Activity:
This exercise asks for every line of the material that contains the word "zvezna".

Exercise data:

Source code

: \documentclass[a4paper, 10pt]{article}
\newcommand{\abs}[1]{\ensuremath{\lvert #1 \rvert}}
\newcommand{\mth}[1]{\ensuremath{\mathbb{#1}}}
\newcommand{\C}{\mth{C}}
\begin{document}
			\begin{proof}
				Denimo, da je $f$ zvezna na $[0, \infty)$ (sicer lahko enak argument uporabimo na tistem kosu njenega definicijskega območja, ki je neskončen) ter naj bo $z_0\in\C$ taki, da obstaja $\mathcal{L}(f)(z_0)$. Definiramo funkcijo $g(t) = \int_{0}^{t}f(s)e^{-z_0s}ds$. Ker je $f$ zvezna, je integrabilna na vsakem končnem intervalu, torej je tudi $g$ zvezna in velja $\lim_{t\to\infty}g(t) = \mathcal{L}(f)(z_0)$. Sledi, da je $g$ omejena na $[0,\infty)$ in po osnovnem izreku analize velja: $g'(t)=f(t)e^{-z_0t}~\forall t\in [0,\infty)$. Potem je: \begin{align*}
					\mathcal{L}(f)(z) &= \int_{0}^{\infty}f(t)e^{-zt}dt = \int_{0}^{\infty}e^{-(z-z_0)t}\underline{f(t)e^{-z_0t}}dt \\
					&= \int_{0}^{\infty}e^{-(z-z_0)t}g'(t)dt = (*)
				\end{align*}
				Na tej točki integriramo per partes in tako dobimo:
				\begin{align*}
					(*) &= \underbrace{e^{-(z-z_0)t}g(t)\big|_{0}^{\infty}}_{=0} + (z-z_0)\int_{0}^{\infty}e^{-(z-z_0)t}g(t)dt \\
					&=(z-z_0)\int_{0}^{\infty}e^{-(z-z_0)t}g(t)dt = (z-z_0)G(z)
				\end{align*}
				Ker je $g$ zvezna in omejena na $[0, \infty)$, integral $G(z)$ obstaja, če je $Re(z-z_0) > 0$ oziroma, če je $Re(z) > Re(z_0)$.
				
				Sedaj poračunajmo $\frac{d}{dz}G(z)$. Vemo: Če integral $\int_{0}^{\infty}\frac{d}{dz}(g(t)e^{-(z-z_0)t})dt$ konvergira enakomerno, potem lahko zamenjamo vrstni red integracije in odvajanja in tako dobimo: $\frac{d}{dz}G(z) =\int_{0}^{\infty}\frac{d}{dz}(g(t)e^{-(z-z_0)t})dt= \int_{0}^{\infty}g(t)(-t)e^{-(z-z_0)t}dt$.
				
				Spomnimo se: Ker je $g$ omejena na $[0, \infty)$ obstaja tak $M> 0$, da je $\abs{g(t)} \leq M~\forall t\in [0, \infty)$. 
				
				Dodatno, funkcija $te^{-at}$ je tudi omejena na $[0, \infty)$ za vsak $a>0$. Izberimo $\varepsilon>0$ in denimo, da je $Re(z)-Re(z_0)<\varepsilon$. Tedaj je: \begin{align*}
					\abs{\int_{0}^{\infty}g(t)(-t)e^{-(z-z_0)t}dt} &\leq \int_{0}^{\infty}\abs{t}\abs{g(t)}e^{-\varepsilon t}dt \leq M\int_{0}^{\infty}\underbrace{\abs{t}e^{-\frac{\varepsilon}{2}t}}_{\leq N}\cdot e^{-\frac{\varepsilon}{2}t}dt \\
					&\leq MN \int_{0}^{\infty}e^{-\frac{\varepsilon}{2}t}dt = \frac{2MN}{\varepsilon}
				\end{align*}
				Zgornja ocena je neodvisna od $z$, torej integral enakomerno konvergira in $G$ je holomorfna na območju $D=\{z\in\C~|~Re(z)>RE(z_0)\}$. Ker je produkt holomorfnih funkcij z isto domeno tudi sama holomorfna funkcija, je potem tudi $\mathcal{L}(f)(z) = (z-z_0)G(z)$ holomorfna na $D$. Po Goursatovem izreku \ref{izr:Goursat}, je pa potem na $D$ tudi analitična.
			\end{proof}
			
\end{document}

Solution to this problem:
				Denimo, da je $f$ zvezna na $[0, \infty)$ (sicer lahko enak argument uporabimo na tistem kosu njenega definicijskega območja, ki je neskončen) ter naj bo $z_0\in\C$ taki, da obstaja $\mathcal{L}(f)(z_0)$. Definiramo funkcijo $g(t) = \int_{0}^{t}f(s)e^{-z_0s}ds$. Ker je $f$ zvezna, je integrabilna na vsakem končnem intervalu, torej je tudi $g$ zvezna in velja $\lim_{t\to\infty}g(t) = \mathcal{L}(f)(z_0)$. Sledi, da je $g$ omejena na $[0,\infty)$ in po osnovnem izreku analize velja: $g'(t)=f(t)e^{-z_0t}~\forall t\in [0,\infty)$. Potem je: \begin{align*}
				Ker je $g$ zvezna in omejena na $[0, \infty)$, integral $G(z)$ obstaja, če je $Re(z-z_0) > 0$ oziroma, če je $Re(z) > Re(z_0)$.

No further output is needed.